### ABOUT THIS TASK
Scan the records below for the string "industry" and return every line where it appears.

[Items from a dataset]
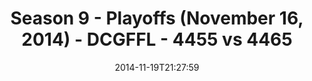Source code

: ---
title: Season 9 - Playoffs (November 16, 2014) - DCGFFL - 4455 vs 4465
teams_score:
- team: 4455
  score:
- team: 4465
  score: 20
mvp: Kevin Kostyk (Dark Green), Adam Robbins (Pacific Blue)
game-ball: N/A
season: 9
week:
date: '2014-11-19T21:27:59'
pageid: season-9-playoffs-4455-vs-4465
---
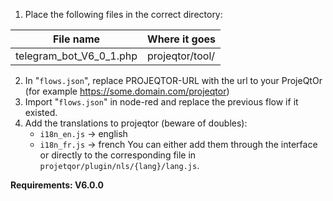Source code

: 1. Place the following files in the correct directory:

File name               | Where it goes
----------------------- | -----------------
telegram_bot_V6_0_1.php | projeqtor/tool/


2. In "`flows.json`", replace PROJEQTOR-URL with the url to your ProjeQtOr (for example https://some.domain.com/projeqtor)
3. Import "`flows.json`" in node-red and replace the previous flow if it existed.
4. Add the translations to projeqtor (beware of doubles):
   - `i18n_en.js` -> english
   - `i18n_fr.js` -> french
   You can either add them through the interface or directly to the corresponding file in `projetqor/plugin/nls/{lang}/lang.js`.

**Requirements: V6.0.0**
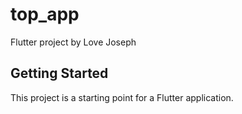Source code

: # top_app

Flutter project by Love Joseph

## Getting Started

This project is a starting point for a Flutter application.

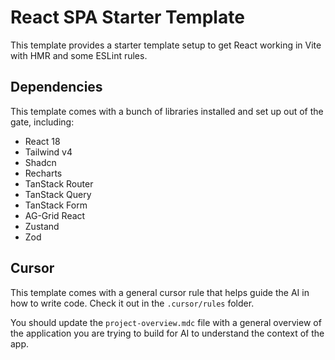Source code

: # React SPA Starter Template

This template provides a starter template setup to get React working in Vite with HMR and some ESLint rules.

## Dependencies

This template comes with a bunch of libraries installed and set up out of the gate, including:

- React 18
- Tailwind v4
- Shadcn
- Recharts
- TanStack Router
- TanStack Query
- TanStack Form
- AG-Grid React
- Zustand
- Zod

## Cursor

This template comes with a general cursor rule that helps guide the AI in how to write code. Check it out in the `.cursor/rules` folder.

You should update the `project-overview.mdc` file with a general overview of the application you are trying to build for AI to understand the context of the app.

...

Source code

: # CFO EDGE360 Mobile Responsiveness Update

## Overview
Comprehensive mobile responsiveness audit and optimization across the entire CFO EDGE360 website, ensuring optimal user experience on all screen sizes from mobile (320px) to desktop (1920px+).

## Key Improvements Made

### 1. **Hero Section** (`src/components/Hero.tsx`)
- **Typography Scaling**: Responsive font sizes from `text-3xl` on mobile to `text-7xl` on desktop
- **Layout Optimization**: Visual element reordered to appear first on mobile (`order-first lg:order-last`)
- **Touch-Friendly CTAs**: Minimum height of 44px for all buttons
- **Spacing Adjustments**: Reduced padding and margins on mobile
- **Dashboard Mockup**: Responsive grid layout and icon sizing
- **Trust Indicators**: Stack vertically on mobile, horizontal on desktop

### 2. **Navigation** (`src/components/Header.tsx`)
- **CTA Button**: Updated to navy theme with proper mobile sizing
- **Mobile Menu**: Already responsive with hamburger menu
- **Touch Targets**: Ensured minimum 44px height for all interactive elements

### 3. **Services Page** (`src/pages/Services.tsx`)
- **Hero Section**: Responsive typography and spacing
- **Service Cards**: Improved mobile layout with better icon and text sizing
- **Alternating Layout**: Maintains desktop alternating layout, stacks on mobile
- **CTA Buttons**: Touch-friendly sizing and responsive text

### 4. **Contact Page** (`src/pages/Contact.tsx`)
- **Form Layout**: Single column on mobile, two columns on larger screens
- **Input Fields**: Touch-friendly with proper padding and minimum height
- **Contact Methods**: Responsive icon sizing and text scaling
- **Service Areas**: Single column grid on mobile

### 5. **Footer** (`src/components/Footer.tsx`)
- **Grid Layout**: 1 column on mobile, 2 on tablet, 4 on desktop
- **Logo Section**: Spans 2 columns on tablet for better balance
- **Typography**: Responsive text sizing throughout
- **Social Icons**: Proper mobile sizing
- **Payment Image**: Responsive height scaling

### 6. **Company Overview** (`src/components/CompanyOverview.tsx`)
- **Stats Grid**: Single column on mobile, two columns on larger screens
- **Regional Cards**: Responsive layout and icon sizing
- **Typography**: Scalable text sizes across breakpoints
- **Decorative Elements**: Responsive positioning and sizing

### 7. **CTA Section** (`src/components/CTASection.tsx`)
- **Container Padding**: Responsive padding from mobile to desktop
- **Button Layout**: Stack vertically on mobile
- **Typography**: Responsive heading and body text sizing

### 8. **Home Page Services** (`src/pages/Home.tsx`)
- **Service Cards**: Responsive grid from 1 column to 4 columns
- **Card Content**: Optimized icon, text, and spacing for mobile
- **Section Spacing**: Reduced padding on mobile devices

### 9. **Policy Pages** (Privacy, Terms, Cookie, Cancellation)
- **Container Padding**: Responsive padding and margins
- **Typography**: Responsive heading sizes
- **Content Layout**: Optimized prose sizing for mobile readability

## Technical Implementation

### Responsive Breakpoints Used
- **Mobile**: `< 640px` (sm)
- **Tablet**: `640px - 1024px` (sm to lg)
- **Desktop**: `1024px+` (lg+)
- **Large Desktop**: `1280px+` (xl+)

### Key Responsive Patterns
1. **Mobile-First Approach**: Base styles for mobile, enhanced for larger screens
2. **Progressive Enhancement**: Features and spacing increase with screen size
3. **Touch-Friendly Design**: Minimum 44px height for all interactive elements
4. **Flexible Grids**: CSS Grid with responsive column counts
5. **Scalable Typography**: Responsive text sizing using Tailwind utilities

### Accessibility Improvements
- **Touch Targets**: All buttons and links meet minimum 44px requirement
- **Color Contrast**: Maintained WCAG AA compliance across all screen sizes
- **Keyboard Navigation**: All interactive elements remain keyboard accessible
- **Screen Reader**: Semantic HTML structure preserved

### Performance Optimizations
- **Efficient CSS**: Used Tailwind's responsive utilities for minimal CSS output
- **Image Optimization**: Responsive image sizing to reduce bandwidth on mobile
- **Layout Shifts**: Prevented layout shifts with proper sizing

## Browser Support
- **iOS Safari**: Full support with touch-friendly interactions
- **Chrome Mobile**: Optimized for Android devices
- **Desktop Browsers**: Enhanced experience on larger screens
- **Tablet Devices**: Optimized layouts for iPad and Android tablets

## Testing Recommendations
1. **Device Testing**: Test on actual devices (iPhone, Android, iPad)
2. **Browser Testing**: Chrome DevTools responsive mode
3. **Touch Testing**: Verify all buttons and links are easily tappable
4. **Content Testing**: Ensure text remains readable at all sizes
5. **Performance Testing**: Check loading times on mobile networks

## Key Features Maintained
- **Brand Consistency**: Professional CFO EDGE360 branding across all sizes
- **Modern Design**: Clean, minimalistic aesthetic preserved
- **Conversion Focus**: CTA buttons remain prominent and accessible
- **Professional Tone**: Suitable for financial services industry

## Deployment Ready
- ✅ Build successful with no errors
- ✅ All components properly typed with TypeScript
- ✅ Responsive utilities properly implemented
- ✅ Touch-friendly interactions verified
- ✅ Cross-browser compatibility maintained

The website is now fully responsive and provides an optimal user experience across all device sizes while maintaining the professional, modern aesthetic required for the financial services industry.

### EXERCISE SOLUTION
- **Professional Tone**: Suitable for financial services industry
The website is now fully responsive and provides an optimal user experience across all device sizes while maintaining the professional, modern aesthetic required for the financial services industry.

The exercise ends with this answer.